The Hunt and The Hunted

by PeriPeriwinkle



Category: The Magnus Archives (Podcast)
Genre: Canon-Typical Violence, Face Punching, Mild Gore, Paranoia, Police Brutality, Season 3 Spoilers
Language: English
Status: Completed
Published: 2020-09-16
Updated: 2020-09-16
Packaged: 2021-03-07 00:41:32
Rating: Mature
Warnings: Graphic Depictions Of Violence
Chapters: 1
Words: 3,464
Publisher: archiveofourown.org
Story URL: https://archiveofourown.org/works/26488096
Author URL: https://archiveofourown.org/users/PeriPeriwinkle/pseuds/PeriPeriwinkle
Summary: I’ve been scared, terrified for my life so many times these last few years. But I’ve never, not once, felt so horribly, abjectly, powerless as when she took me into that forest to kill me.I’ll never forget it.An exploration of the events that lead Jonathan Sims, The Archivist, to be threatened by Alice "Daisy" Tonner, and how said events scar him for life in more ways than one.
Comments: 8
Kudos: 71





	The Hunt and The Hunted

What would you do if you knew that people were actively out to kill you?

What if you _suspected_ that was the case, people around you called you crazy, but eventually you had this confirmed to you in the worst possible way, forcing you to go into hiding?
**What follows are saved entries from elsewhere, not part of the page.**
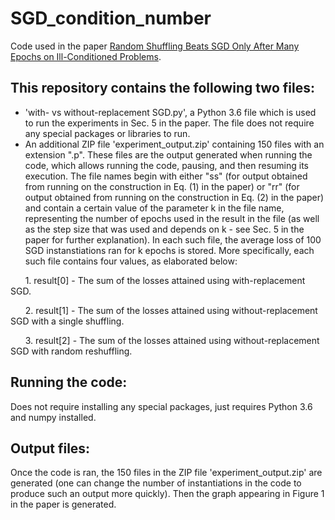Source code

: SGD_condition_number
====================
Code used in the paper [Random Shuffling Beats SGD Only After Many Epochs on Ill-Conditioned Problems](https://arxiv.org/abs/2106.06880).

This repository contains the following two files:
-----------------------------------------
* 'with- vs without-replacement SGD.py', a Python 3.6 file which is used to run the experiments in Sec. 5 in the paper. The file does not require any special packages or libraries to run.
* An additional ZIP file 'experiment_output.zip' containing 150 files with an extension ".p". These files are the output generated when running the code, which allows running the code, pausing, and then resuming its execution. The file names begin with either "ss" (for output obtained from running on the construction in Eq. (1) in the paper) or "rr" (for output obtained from running on the construction in Eq. (2) in the paper) and contain a certain value of the parameter k in the file name, representing the number of epochs used in the result in the file (as well as the step size that was used and depends on k - see Sec. 5 in the paper for further explanation). In each such file, the average loss of 100 SGD instanstiations ran for k epochs is stored. More specifically, each such file contains four values, as elaborated below:

&nbsp;&nbsp;&nbsp;&nbsp;&nbsp;&nbsp;1. result[0] - The sum of the losses attained using with-replacement SGD.

&nbsp;&nbsp;&nbsp;&nbsp;&nbsp;&nbsp;2. result[1] - The sum of the losses attained using without-replacement SGD with a single shuffling.

&nbsp;&nbsp;&nbsp;&nbsp;&nbsp;&nbsp;3. result[2] - The sum of the losses attained using without-replacement SGD with random reshuffling.


Running the code:
-----------------
Does not require installing any special packages, just requires Python 3.6 and numpy installed.


Output files:
-------------
Once the code is ran, the 150 files in the ZIP file 'experiment_output.zip' are generated (one can change the number of instantiations in the code to produce such an output more quickly). Then the graph appearing in Figure 1 in the paper is generated.
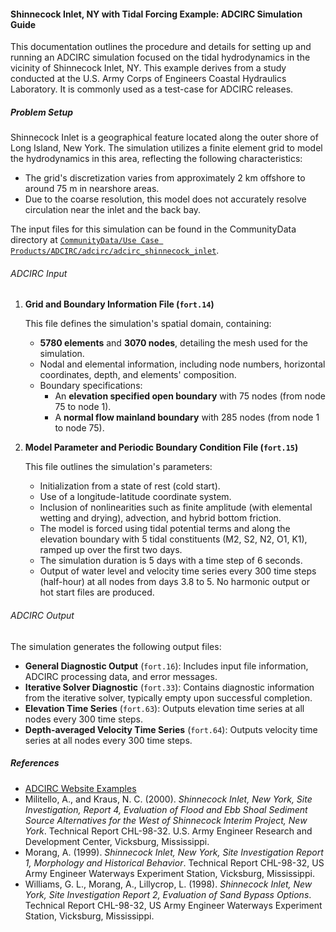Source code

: #### Shinnecock Inlet, NY with Tidal Forcing Example: ADCIRC Simulation Guide

This documentation outlines the procedure and details for setting up and running an ADCIRC simulation focused on the tidal hydrodynamics in the vicinity of Shinnecock Inlet, NY.
This example derives from a study conducted at the U.S. Army Corps of Engineers Coastal Hydraulics Laboratory.
It is commonly used as a test-case for ADCIRC releases.

##### Problem Setup

Shinnecock Inlet is a geographical feature located along the outer shore of Long Island, New York.
The simulation utilizes a finite element grid to model the hydrodynamics in this area, reflecting the following characteristics:

- The grid's discretization varies from approximately 2 km offshore to around 75 m in nearshore areas.
- Due to the coarse resolution, this model does not accurately resolve circulation near the inlet and the back bay.

The input files for this simulation can be found in the CommunityData directory at [``CommunityData/Use Case Products/ADCIRC/adcirc/adcirc_shinnecock_inlet``](https://www.designsafe-ci.org/data/browser/public/designsafe.storage.community/Use%20Case%20Products/ADCIRC/adcirc/adcirc_shinnecock_inlet).

###### ADCIRC Input

1. **Grid and Boundary Information File (`fort.14`)**

    This file defines the simulation's spatial domain, containing:

    - **5780 elements** and **3070 nodes**, detailing the mesh used for the simulation.
    - Nodal and elemental information, including node numbers, horizontal coordinates, depth, and elements' composition.
    - Boundary specifications:
        - An **elevation specified open boundary** with 75 nodes (from node 75 to node 1).
        - A **normal flow mainland boundary** with 285 nodes (from node 1 to node 75).

2. **Model Parameter and Periodic Boundary Condition File (`fort.15`)**

      This file outlines the simulation's parameters:

      - Initialization from a state of rest (cold start).
      - Use of a longitude-latitude coordinate system.
      - Inclusion of nonlinearities such as finite amplitude (with elemental wetting and drying), advection, and hybrid bottom friction.
      - The model is forced using tidal potential terms and along the elevation boundary with 5 tidal constituents (M2, S2, N2, O1, K1), ramped up over the first two days.
      - The simulation duration is 5 days with a time step of 6 seconds.
      - Output of water level and velocity time series every 300 time steps (half-hour) at all nodes from days 3.8 to 5. No harmonic output or hot start files are produced.

###### ADCIRC Output

The simulation generates the following output files:

- **General Diagnostic Output** (`fort.16`): Includes input file information, ADCIRC processing data, and error messages.
- **Iterative Solver Diagnostic** (`fort.33`): Contains diagnostic information from the iterative solver, typically empty upon successful completion.
- **Elevation Time Series** (`fort.63`): Outputs elevation time series at all nodes every 300 time steps.
- **Depth-averaged Velocity Time Series** (`fort.64`): Outputs velocity time series at all nodes every 300 time steps.

##### References

- [ADCIRC Website Examples](https://adcirc.org/home/documentation/example-problems/shinnecock-inlet-ny-with-tidal-forcing-example)
- Militello, A., and Kraus, N. C. (2000). *Shinnecock Inlet, New York, Site Investigation, Report 4, Evaluation of Flood and Ebb Shoal Sediment Source Alternatives for the West of Shinnecock Interim Project, New York*. Technical Report CHL-98-32. U.S. Army Engineer Research and Development Center, Vicksburg, Mississippi.
- Morang, A. (1999). *Shinnecock Inlet, New York, Site Investigation Report 1, Morphology and Historical Behavior*. Technical Report CHL-98-32, US Army Engineer Waterways Experiment Station, Vicksburg, Mississippi.
- Williams, G. L., Morang, A., Lillycrop, L. (1998). *Shinnecock Inlet, New York, Site Investigation Report 2, Evaluation of Sand Bypass Options*. Technical Report CHL-98-32, US Army Engineer Waterways Experiment Station, Vicksburg, Mississippi.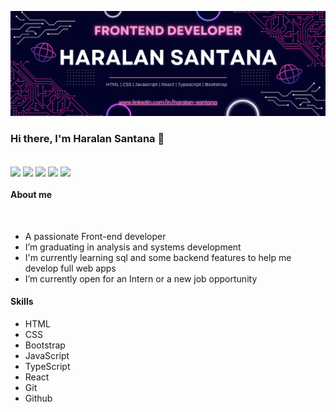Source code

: <a href="https://www.linkedin.com/in/haralan-santana/" targer="_blank"><img src="/assets/Frontend banner git 01.png" /></a>

### Hi there, I'm Haralan Santana 👋
<br>
<div style="display: inline-block;">
  <img align="center" width="30px" src="https://cdn.jsdelivr.net/gh/devicons/devicon/icons/html5/html5-original.svg" />
  <img align="center" width="30px" src="https://cdn.jsdelivr.net/gh/devicons/devicon/icons/css3/css3-original.svg" />
  <img align="center" width="30px" src="https://cdn.jsdelivr.net/gh/devicons/devicon/icons/javascript/javascript-original.svg" />
  <img align="center" width="30px" src="https://cdn.jsdelivr.net/gh/devicons/devicon/icons/typescript/typescript-original.svg" />
  <img align="center" width="30px" src="https://cdn.jsdelivr.net/gh/devicons/devicon/icons/react/react-original.svg" />
</div>
<br>

#### About me

<br>

- A passionate Front-end developer
- I’m graduating in analysis and systems development
- I'm currently learning sql and some backend features to help me develop full web apps
- I’m currently open for an Intern or a new job opportunity

#### Skills

- HTML
- CSS
- Bootstrap
- JavaScript
- TypeScript
- React
- Git
- Github

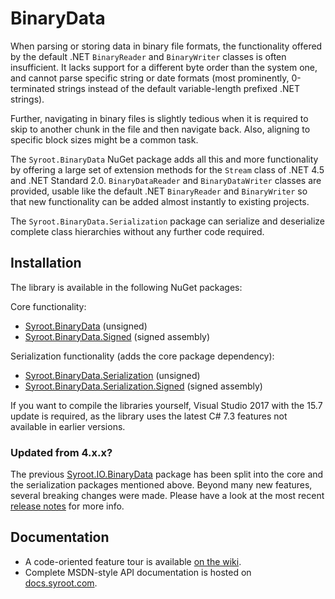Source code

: # BinaryData

When parsing or storing data in binary file formats, the functionality offered by the default .NET `BinaryReader` and
`BinaryWriter` classes is often insufficient. It lacks support for a different byte order than the system one, and
cannot parse specific string or date formats (most prominently, 0-terminated strings instead of the default
variable-length prefixed .NET strings).

Further, navigating in binary files is slightly tedious when it is required to skip to another chunk in the file and
then navigate back. Also, aligning to specific block sizes might be a common task.

The `Syroot.BinaryData` NuGet package adds all this and more functionality by offering a large set of extension methods
for the `Stream` class of .NET 4.5 and .NET Standard 2.0. `BinaryDataReader` and `BinaryDataWriter` classes are
provided, usable like the default .NET `BinaryReader` and `BinaryWriter` so that new functionality can be added almost
instantly to existing projects.

The `Syroot.BinaryData.Serialization` package can serialize and deserialize complete class hierarchies without any
further code required.

## Installation

The library is available in the following NuGet packages:

Core functionality:
- [Syroot.BinaryData](https://www.nuget.org/packages/Syroot.BinaryData) (unsigned)
- [Syroot.BinaryData.Signed](https://www.nuget.org/packages/Syroot.BinaryData.Signed) (signed assembly)

Serialization functionality (adds the core package dependency):
- [Syroot.BinaryData.Serialization](https://www.nuget.org/packages/Syroot.BinaryData.Serialization) (unsigned)
- [Syroot.BinaryData.Serialization.Signed](https://www.nuget.org/packages/Syroot.BinaryData.Serialization.Signed) (signed assembly)

If you want to compile the libraries yourself, Visual Studio 2017 with the 15.7 update is required, as the library uses
the latest C# 7.3 features not available in earlier versions.

### Updated from 4.x.x?

The previous [Syroot.IO.BinaryData](https://www.nuget.org/packages/Syroot.IO.BinaryData) package has been split into the
core and the serialization packages mentioned above. Beyond many new features, several breaking changes were made.
Please have a look at the most recent [release notes](https://github.com/Syroot/BinaryData/releases/) for more info.

## Documentation

- A code-oriented feature tour is available [on the wiki](https://github.com/Syroot/BinaryData/wiki).
- Complete MSDN-style API documentation is hosted on [docs.syroot.com](http://docs.syroot.com/binarydata).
What if you woke up every day and feared for your life?

That was Jon’s day to day for quite a while.

The paranoia was _bad_ ; Jon knew it, even if he tried justifying it. Discovering that the true origin of his paranoia was actually the result of the NotThem living amongst them certainly didn’t help, and if the mental corrosion of the whole situation wasn’t bad enough, pushing his only friends away was what did him in in the end. Georgie very sternly reminded him that he couldn’t go through rough patches in his life by himself, not trusting the people who were just trying to be there for him. Reminded him that he needed people he could confide in. He needed to learn how to feel _safe_ around them again.

It was all easier said than done.

Jon’s nagging curiosity got him in trouble his entire life. Mr. Spider wasn’t the first instance where his need to know _what comes next_ had him tangled in an intricate web of his own doing, despite a nagging feeling telling him that he knew what the answer was— _nothing good—_ from the very beginning. By all accounts said encounter should’ve been the last instance of him getting in this sort of trouble, but it was almost like the trauma of the situation made it all the worse. Discovering that there are supernatural beings and objects in this world that feed and prey on others had him wondering _what else_ existed out there. What other horrors were lurking in the shadows, waiting for the right moment to strike.

So hearing the undeniable confirmation for a question he’s had since he was a kid, that these things are _real_ , directly from the man who claimed ownership of the one book that plagued his childhood was, in one word, shocking.

There was no denying anymore. There was no denying for a long time now, but...

Now it almost felt personal. And in a way, it was.

Thanks to Leitner, Jon finally had some sort of knowledge of what these _things_ were—painfully rudimentary as that knowledge was, it was at least _something_ , and Jon took whatever he could get. He felt, in a sense, like he’d known these creatures intimately for a while now, even if from afar; recording statements from his desk at the Archives always felt like reviving these traumas, like seeing these monsters in the eye, if not literally eye-to-eye, and now that he started scratching the surface of it all and finally got a glimpse of gold he _itched_ to know more, understand all of it. Know why he was in this mess in the first place, know the answers to the questions that plagued his dreams and haunted his very existence. None of it felt coincidental, it all felt deliberate. Like the pieces that comprised his life fell together in such a way that led him to this exact place in time.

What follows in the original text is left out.